Richissime et centenaire, celle-ci serait une damnée qui aurait obtenu,
en échange de son âme, le secret des trois cartes gagnantes au jeu de
faro...
Surtout connu pour être le réalisateur du Gaslight
(1940) original que beaucoup préfèrent au remake qu'en tirera George
Cukor à Hollywood, Thorold Dickinson signe un vrai classique méconnu de
l'épouvante gothique avec ce Queen of Spades. Le film adapte la nouvelle éponyme de Alexandre Pouchkine et voit Dickinson après Gaslight
confier un nouveau rôle ténébreux à Anton Wallbrook. On plonge ici dans
le Saint-Pétersbourg du début XIXe, dont les nuits sont agitées par les
officiers aristocrates occupant leurs temps aux femmes et au jeu entre
deux campagnes. C'est dans un de ces bouges que s'ouvre le film entre
parties endiablées et gitanes séduisantes où dans l'amusement général un
personnage taciturne ronge son frein.
C'est Herman (Anton Wallbrook),
un soldat roturier rongé par la jalousie et l'ambition. C'est un être
aux rêve de grandeur s'identifiant à Napoléon Bonaparte et rêvant de la
même ascension. Pourtant la frustration et le manque de courage de
Herman est palpable, observant l'animation des tables de jeux ans oser
s'y mêler, complexé par l'arrogance des officiers nantis dont il ne
répond pas aux provocation.

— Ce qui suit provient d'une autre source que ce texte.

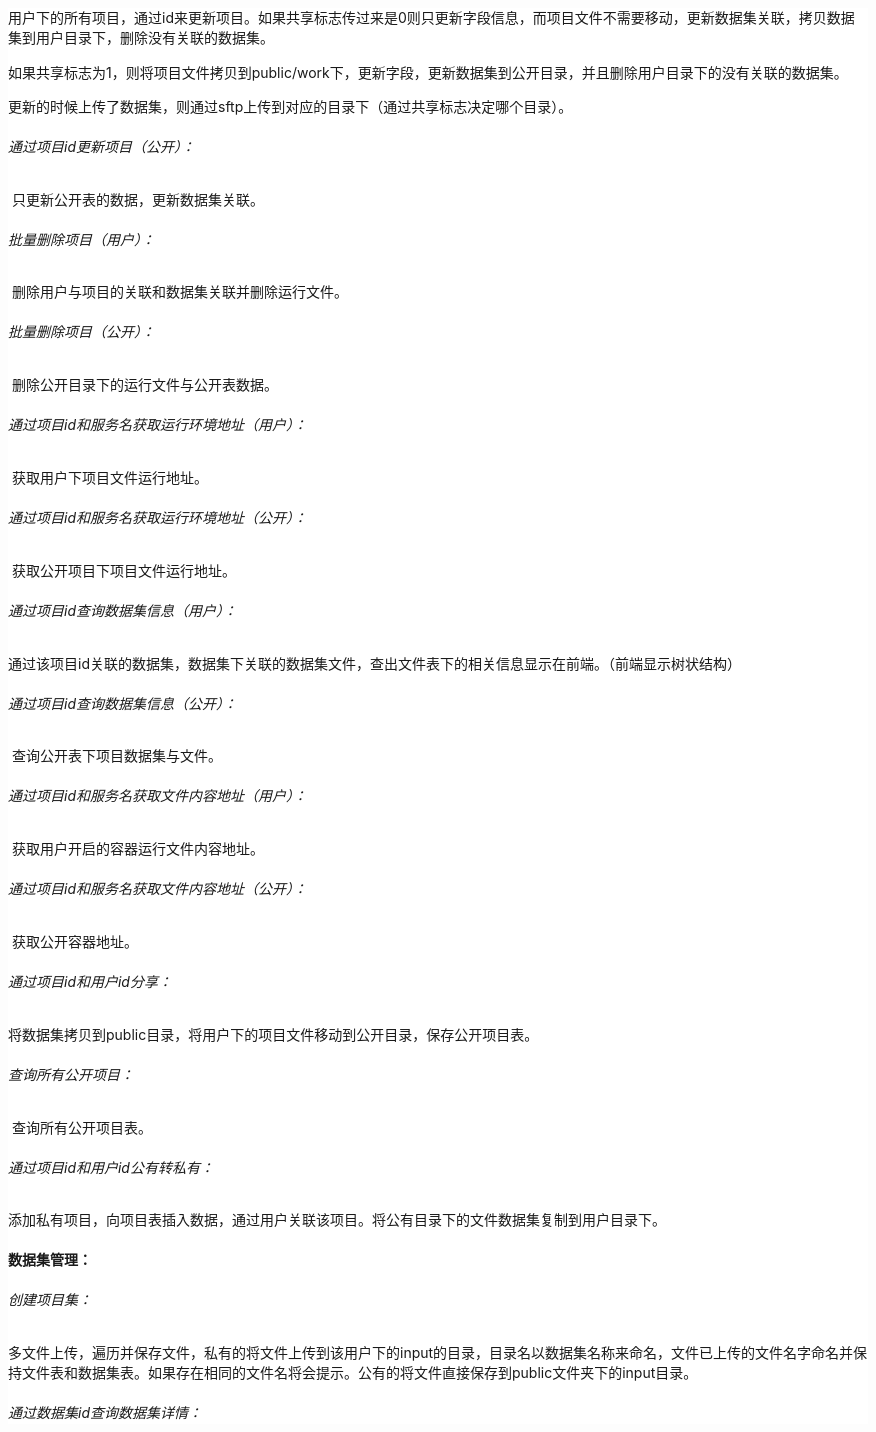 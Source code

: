 ​		用户下的所有项目，通过id来更新项目。如果共享标志传过来是0则只更新字段信息，而项目文件不需要移动，更新数据集关联，拷贝数据集到用户目录下，删除没有关联的数据集。

​		如果共享标志为1，则将项目文件拷贝到public/work下，更新字段，更新数据集到公开目录，并且删除用户目录下的没有关联的数据集。

​		更新的时候上传了数据集，则通过sftp上传到对应的目录下（通过共享标志决定哪个目录）。

###### 	通过项目id更新项目（公开）：

​		只更新公开表的数据，更新数据集关联。

###### 	批量删除项目（用户）：

​		删除用户与项目的关联和数据集关联并删除运行文件。

###### 	批量删除项目（公开）：

​		删除公开目录下的运行文件与公开表数据。

###### 	通过项目id和服务名获取运行环境地址（用户）：

​		获取用户下项目文件运行地址。

###### 	通过项目id和服务名获取运行环境地址（公开）：

​		获取公开项目下项目文件运行地址。

###### 	通过项目id查询数据集信息（用户）：

​		通过该项目id关联的数据集，数据集下关联的数据集文件，查出文件表下的相关信息显示在前端。（前端显示树状结构）

###### 	通过项目id查询数据集信息（公开）：

​		查询公开表下项目数据集与文件。

###### 	通过项目id和服务名获取文件内容地址（用户）：

​		获取用户开启的容器运行文件内容地址。

###### 	通过项目id和服务名获取文件内容地址（公开）：

​		获取公开容器地址。

###### 	通过项目id和用户id分享：

​		将数据集拷贝到public目录，将用户下的项目文件移动到公开目录，保存公开项目表。

###### 	查询所有公开项目：

​		查询所有公开项目表。

###### 	通过项目id和用户id公有转私有：

​		添加私有项目，向项目表插入数据，通过用户关联该项目。将公有目录下的文件数据集复制到用户目录下。

#### 数据集管理：

###### 	创建项目集：

​		多文件上传，遍历并保存文件，私有的将文件上传到该用户下的input的目录，目录名以数据集名称来命名，文件已上传的文件名字命名并保持文件表和数据集表。如果存在相同的文件名将会提示。公有的将文件直接保存到public文件夹下的input目录。

###### 	通过数据集id查询数据集详情：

Anton Wallbrook est parfait en figure sombre
et renfrognée dont ses traits de caractères peu flatteurs vont prendre
peu à peu un tour monstrueux quand le mystère et le surnaturel vont
imprégner le récit.
Herman va découvrir dans un vieux livre la légende
d'une comtesse ayant jadis vendu son âme pour connaître le secret des
trois cartes gagnantes au jeu de faro et ainsi rembourser son époux de
l'argent volé par un amant d'un soir. Pensant avoir retrouvé la comtesse
en la personne d'une centenaire richissime (Edith Evans) installé là,
Herman va tenter à son tour de lui soutirer le secret en séduisant sa
nièce recluse Lizavetta (Yvonne Mitchell).
Thorold Dickinson
installe un climat stylisé et étouffant qui ira en s'accentuant.

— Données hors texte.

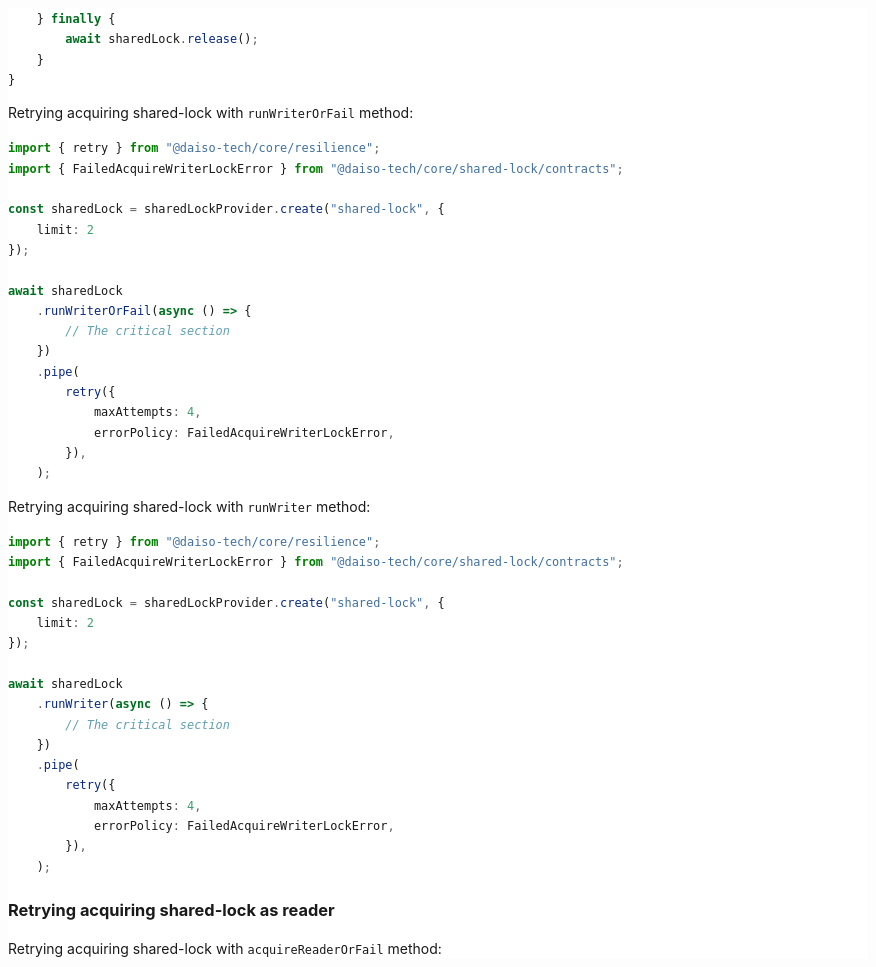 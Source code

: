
 ```ts
    } finally {
        await sharedLock.release();
    }
}
```

Retrying acquiring shared-lock with `runWriterOrFail` method:

```ts
import { retry } from "@daiso-tech/core/resilience";
import { FailedAcquireWriterLockError } from "@daiso-tech/core/shared-lock/contracts";

const sharedLock = sharedLockProvider.create("shared-lock", {
    limit: 2
});

await sharedLock
    .runWriterOrFail(async () => {
        // The critical section
    })
    .pipe(
        retry({
            maxAttempts: 4,
            errorPolicy: FailedAcquireWriterLockError,
        }),
    );
```

Retrying acquiring shared-lock with `runWriter` method:

```ts
import { retry } from "@daiso-tech/core/resilience";
import { FailedAcquireWriterLockError } from "@daiso-tech/core/shared-lock/contracts";

const sharedLock = sharedLockProvider.create("shared-lock", {
    limit: 2
});

await sharedLock
    .runWriter(async () => {
        // The critical section
    })
    .pipe(
        retry({
            maxAttempts: 4,
            errorPolicy: FailedAcquireWriterLockError,
        }),
    );
```


### Retrying acquiring shared-lock as reader

Retrying acquiring shared-lock with `acquireReaderOrFail` method:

L'extraordinaire séquence de flashback narrant la malédiction est la
seule versant ouvertement dans le fantastique, avec ombres menaçantes,
contours vaporeux et cadrage expressionnistes qui s'entremêlent pour donner
une pure ambiance de cauchemar. Dans la réalité, ces manifestations
seront plus furtives au détour de visages inquiétants comme ce libraire
dont la mine annonce déjà le contenu maléfique des ouvrages, un usurier
aux traits grotesques ou un mendiant hideux qui contribue à
l'environnement sordide de ce Saint-Pétersbourg.
Autrement, tout passe
par les desseins malfaisants de Herman dont l'âme noire contamine le
film avec un Anton Wallbrook au jeu de plus en plus outré et inquiétant
et auquel Dickinson plie littéralement le décor et l'atmosphère. Le
tournage essentiellement en studio et le budget limité servent
totalement le film, pervertissant un décor dont le raffinement et
l'onirisme aurait pu évoquer le conte de fée avec des scènes de bal
virevoltantes et des intérieurs à la profondeur de champ et éléments de
décor créant le malaise permanent.
Le triangle amoureux est assez
convenu et les protagonistes fade (Yvonne Mitchell et Ronald Howard un
peu ternes) tant Dickinson n'a d'yeux que pour les figures les plus
outrées à l'image d'une monstrueuse Edith Evans en grabataire sans âge
et abusive dont le visage hante même d'outre-tombe. Une fois l'ultime
transgression commise par Herman le surnaturel peut enfin s'installer
même si l'ambiguïté est maintenue avec la folie notre héros. Souffle
indicible éteignant les bougies, cadavres aux yeux accusateurs et
reflets de miroir menaçant achèvent de nous glacer avant un final
fiévreux et psychédéliques où Dickinson dévoile magistralement la nature
de la malédiction. Un grand moment de peur absolument virtuose.